Records from a collection:
^^^^^^^^^^^^^^^^

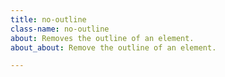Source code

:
 ```yaml
---
title: no-outline
class-name: no-outline
about: Removes the outline of an element.
about_about: Remove the outline of an element.

---
```

    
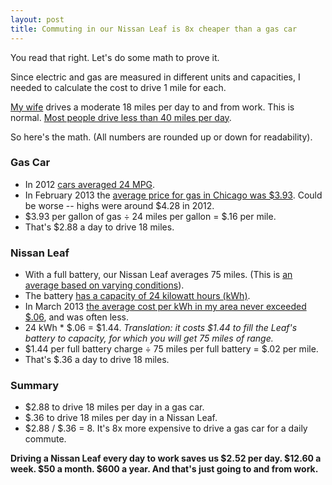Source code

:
 ```yaml
---
layout: post
title: Commuting in our Nissan Leaf is 8x cheaper than a gas car
---
```


You read that right. Let's do some math to prove it.

Since electric and gas are measured in different units and capacities, I needed to calculate the cost to drive 1 mile for each. 

[My wife](https://twitter.com/juliekim2) drives a moderate 18 miles per day to and from work. This is normal. [Most people drive less than 40 miles per day](http://gm-volt.com/2007/12/06/how-did-gm-determine-that-78-of-commuters-drive-less-than-40-miles-per-day/).

So here's the math. (All numbers are rounded up or down for readability).

### Gas Car

- In 2012 [cars averaged 24 MPG](http://www.greencarreports.com/news/1081502_gas-mileage-keeps-rising-record-23-8-mpg-average-in-2012).
- In February 2013 the [average price for gas in Chicago was $3.93](http://www.bls.gov/ro5/aepchi.htm). Could be worse -- highs were around $4.28 in 2012.
- $3.93 per gallon of gas &divide; 24 miles per gallon = $.16 per mile.
- That's $2.88 a day to drive 18 miles.

### Nissan Leaf

- With a full battery, our Nissan Leaf averages 75 miles. (This is [an average based on varying conditions](http://en.wikipedia.org/wiki/Nissan_Leaf#Range)).
- The battery [has a capacity of 24 kilowatt hours (kWh)](http://en.wikipedia.org/wiki/Nissan_Leaf#Battery).
- In March 2013 [the average cost per kWh in my area never exceeded $.06](http://cloud.dankim.org/image/0X0n230A3J3F), and was often less.
- 24 kWh * $.06 = $1.44. _Translation: it costs $1.44 to fill the Leaf's battery to capacity, for which you will get 75 miles of range._
- $1.44 per full battery charge &divide; 75 miles per full battery = $.02 per mile.
- That's $.36 a day to drive 18 miles.

### Summary

- $2.88 to drive 18 miles per day in a gas car.
- $.36 to drive 18 miles per day in a Nissan Leaf.
- $2.88 / $.36 = 8. It's 8x more expensive to drive a gas car for a daily commute.

**Driving a Nissan Leaf every day to work saves us $2.52 per day. $12.60 a week. $50 a month. $600 a year. And that's just going to and from work.**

^^^^^^^^^^^^^^^^

■ **What the task asks**
Copy out, from the data above, every line holding the word "full".

■ **Solution to the problem**
- With a full battery, our Nissan Leaf averages 75 miles. (This is [an average based on varying conditions](http://en.wikipedia.org/wiki/Nissan_Leaf#Range)).
- $1.44 per full battery charge &divide; 75 miles per full battery = $.02 per mile.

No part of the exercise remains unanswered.